Hans Zanna Munthe-Kaas (born 28 March 1961) is a Norwegian mathematician at the University of Bergen,  and UiT The Arctic University of Norway working in the area of computational mathematics in the borderland between pure and applied mathematics and computer science.

He took his PhD  at the Norwegian Institute of Technology in 1989,  called to full Professor 1997 and has since 2005 been Professor of Mathematics. Since 2021 he is also working at UiT The Arctic University of Norway in Tromsø where he heads the newly established Lie-Størmer Center for fundamental structures in computational and pure mathematics.

Research 
The work of Munthe-Kaas is centred on applications of differential geometry and Lie group techniques in geometric integration and structure preserving algorithms for numerical integration of differential equations. A central aspect is the analysis of structure preservation by algebraic and combinatorial techniques (B-series and Lie–Butcher series).

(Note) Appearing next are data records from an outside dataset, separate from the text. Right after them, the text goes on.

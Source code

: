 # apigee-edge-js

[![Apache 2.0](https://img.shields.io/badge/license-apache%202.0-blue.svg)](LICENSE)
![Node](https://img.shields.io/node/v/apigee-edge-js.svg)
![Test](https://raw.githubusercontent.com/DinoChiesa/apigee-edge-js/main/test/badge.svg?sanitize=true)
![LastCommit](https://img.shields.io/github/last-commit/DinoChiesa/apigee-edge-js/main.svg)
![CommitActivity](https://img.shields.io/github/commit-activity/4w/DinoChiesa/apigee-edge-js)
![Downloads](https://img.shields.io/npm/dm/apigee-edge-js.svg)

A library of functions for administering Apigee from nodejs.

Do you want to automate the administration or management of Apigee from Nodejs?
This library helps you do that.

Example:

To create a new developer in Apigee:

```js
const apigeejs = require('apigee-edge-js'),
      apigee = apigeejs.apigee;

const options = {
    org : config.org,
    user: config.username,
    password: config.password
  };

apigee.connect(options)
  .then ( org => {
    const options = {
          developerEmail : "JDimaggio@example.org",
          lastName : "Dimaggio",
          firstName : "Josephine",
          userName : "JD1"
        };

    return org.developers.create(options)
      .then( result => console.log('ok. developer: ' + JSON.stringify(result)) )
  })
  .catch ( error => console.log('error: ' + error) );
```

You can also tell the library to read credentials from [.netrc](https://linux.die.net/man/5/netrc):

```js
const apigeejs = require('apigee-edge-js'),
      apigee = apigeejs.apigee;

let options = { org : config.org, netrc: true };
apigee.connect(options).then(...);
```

In the mid-1990s Munthe-Kaas developed what are now known as Runge–Kutta–Munthe-Kaas methods, a generalisation of Runge–Kutta methods to integration of differential equations evolving on Lie groups. The analysis of numerical Lie group integrators leads to the study of new types of formal power series for flows on manifolds (Lie–Butcher series). Lie–Butcher theory combines classical B-series with Lie-series.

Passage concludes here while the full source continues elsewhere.